AIM OF THE EXERCISE :: In how many lines of the listing below does "oneself" appear? Give only the figure.

RECORDS SUPPLIED ::
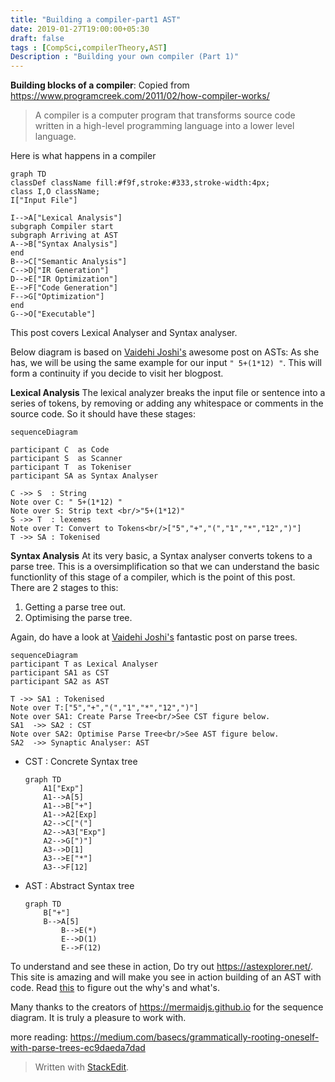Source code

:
 ```yaml
---
title: "Building a compiler-part1 AST"
date: 2019-01-27T19:00:00+05:30
draft: false
tags : [CompSci,compilerTheory,AST]
Description : "Building your own compiler (Part 1)"
---  
```

**Building blocks of a compiler**:
Copied from <https://www.programcreek.com/2011/02/how-compiler-works/>
>A compiler is a computer program that transforms source code written in a high-level programming language into a lower level language.  

Here is what happens in a compiler

```mermaid
graph TD
classDef className fill:#f9f,stroke:#333,stroke-width:4px;
class I,O className;
I["Input File"]

I-->A["Lexical Analysis"]
subgraph Compiler start
subgraph Arriving at AST
A-->B["Syntax Analysis"]
end
B-->C["Semantic Analysis"]
C-->D["IR Generation"]
D-->E["IR Optimization"]
E-->F["Code Generation"]
F-->G["Optimization"]
end
G-->O["Executable"]
```
This post covers Lexical Analyser and Syntax analyser. 

Below diagram is based on [Vaidehi Joshi's](https://medium.com/basecs/leveling-up-ones-parsing-game-with-asts-d7a6fc2400ff) awesome post on ASTs:
As she has, we will be using the same example for our input `" 5+(1*12) "`. This will form a  continuity if you decide to visit her blogpost.

**Lexical Analysis**
The lexical analyzer breaks the input file or sentence into a series of tokens, by removing or adding any whitespace or comments in the source code. So it should have these stages:

```mermaid
sequenceDiagram

participant C  as Code   
participant S  as Scanner
participant T  as Tokeniser
participant SA as Syntax Analyser  

C ->> S  : String
Note over C: " 5+(1*12) "
Note over S: Strip text <br/>"5+(1*12)"
S ->> T  : lexemes  
Note over T: Convert to Tokens<br/>["5","+","(","1","*","12",")"]
T ->> SA : Tokenised    
```

**Syntax Analysis**
At its very basic, a Syntax analyser converts tokens to a parse tree. This is a oversimplification so that we can understand the basic functionlity of this stage of a compiler, which is the point of this post.  
There are 2 stages to this:
1. Getting a parse tree out.
2. Optimising the parse tree.

Again, do have a look at [Vaidehi Joshi's](https://medium.com/basecs/grammatically-rooting-oneself-with-parse-trees-ec9daeda7dad) fantastic post on parse trees.

```mermaid
sequenceDiagram
participant T as Lexical Analyser   
participant SA1 as CST
participant SA2 as AST 

T ->> SA1 : Tokenised   
Note over T:["5","+","(","1","*","12",")"]
Note over SA1: Create Parse Tree<br/>See CST figure below.
SA1  ->> SA2 : CST
Note over SA2: Optimise Parse Tree<br/>See AST figure below.
SA2  ->> Synaptic Analyser: AST 
```  

* CST : Concrete Syntax tree
	```mermaid
	graph TD
		A1["Exp"]
		A1-->A[5]
		A1-->B["+"]
		A1-->A2[Exp]
		A2-->C["("]
		A2-->A3["Exp"]
		A2-->G[")"]
		A3-->D[1]
		A3-->E["*"]
		A3-->F[12]
	```
* AST : Abstract Syntax tree
    ```mermaid
	graph TD
		B["+"]
		B-->A[5]
	        B-->E(*)
	        E-->D(1)
	        E-->F(12)
    ```
To understand and see these in action, Do try out <https://astexplorer.net/>. This site is amazing and will make you see in action building of an AST with code.  Read [this](https://blog.buildo.io/a-tour-of-abstract-syntax-trees-906c0574a067) to figure out the why's and what's.

Many thanks to the creators of  <https://mermaidjs.github.io> for the sequence diagram. It is truly a pleasure to work with.  

more reading:
<https://medium.com/basecs/grammatically-rooting-oneself-with-parse-trees-ec9daeda7dad>


> Written with [StackEdit](https://stackedit.io/).
<!--stackedit_data:
eyJoaXN0b3J5IjpbMTI4NjM2MzQ0NywxNTU4NDUzMzkyLDc0MD
c3NDY5OSw3NDY5MDU2ODIsLTE2NzUxNTY3MzUsLTEwODM5OTI2
NzIsMTg2NDkyMzQ1NSwtMzQwMjA3MzExLDQ2MzM2MDA2MSwtND
E0NzQ2NzY1LC0xNjIzMjU0MzYxLDE1MTM3MjA3NTksMTU4NTI2
NzE0NCw4MzE3NzIzMF19
-->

ANSWER TO THIS EXERCISE :: 2